Republicans on the legislature's budget committee have approved a plan that would reduce borrowing for Wisconsin's Land Stewardship Program and force the state to sell off thousands of acres it already owns.
The measure would shrink the state's bonding authority for Land Stewardship to $50 million dollars a year by 2016. That's down from the $60 million a year the governor proposed and way down from the $86 million a year that was law before he took office.
Republicans say the growing cost of paying off old debt drove their decision, as did the 1.4 million acres of Stewardship land the state already owns. State Senator Joe Leibham (R-Sheboygan) said that Stewardship land produces little revenue for the state:
"We're getting to that point where a bigger and bigger percentage of our land is being untaxable because it's owned by the government and we should have a greater influence and control over that."
GOP lawmakers would also require the state to sell off 10,000 Stewardship acres by 2017. Rep. Daniel LeMahieu (R-Cascade) plan would also require the sale of 250 acres of farmland every year through 2020.
"We'd like to have that farmland be back to the farming community and being productive farmland."

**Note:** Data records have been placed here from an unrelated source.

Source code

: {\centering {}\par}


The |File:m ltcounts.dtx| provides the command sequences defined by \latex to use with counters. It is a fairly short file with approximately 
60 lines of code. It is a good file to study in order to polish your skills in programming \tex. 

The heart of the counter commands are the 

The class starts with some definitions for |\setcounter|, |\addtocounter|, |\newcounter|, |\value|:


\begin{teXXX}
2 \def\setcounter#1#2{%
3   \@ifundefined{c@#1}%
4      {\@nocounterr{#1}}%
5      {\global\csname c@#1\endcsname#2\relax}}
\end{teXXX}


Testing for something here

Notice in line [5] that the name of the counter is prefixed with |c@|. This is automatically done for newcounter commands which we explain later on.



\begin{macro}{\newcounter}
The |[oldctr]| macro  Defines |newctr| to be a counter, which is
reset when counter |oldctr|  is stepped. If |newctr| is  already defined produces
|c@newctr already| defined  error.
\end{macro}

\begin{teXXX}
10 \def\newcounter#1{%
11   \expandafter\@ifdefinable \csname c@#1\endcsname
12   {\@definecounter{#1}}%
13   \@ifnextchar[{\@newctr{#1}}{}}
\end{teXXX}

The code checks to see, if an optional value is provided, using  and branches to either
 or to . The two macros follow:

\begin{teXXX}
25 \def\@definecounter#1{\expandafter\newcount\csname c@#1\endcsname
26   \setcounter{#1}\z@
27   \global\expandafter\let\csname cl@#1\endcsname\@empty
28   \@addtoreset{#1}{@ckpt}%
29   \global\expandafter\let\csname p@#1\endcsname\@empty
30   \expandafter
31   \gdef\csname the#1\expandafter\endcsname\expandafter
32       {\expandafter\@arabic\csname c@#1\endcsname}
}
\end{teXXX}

The plan passed with only Republican support. Rep. Cory Mason (D-Racine) said it would gut Stewardship.
"It's a great program. Why we would want to take this step and effectively gut the program and start selling land that the public purchased through Stewardship is a real mistake."
Republicans also approved the governor's plan to spend more money to develop existing Stewardship property with additions like parking lots and electricity.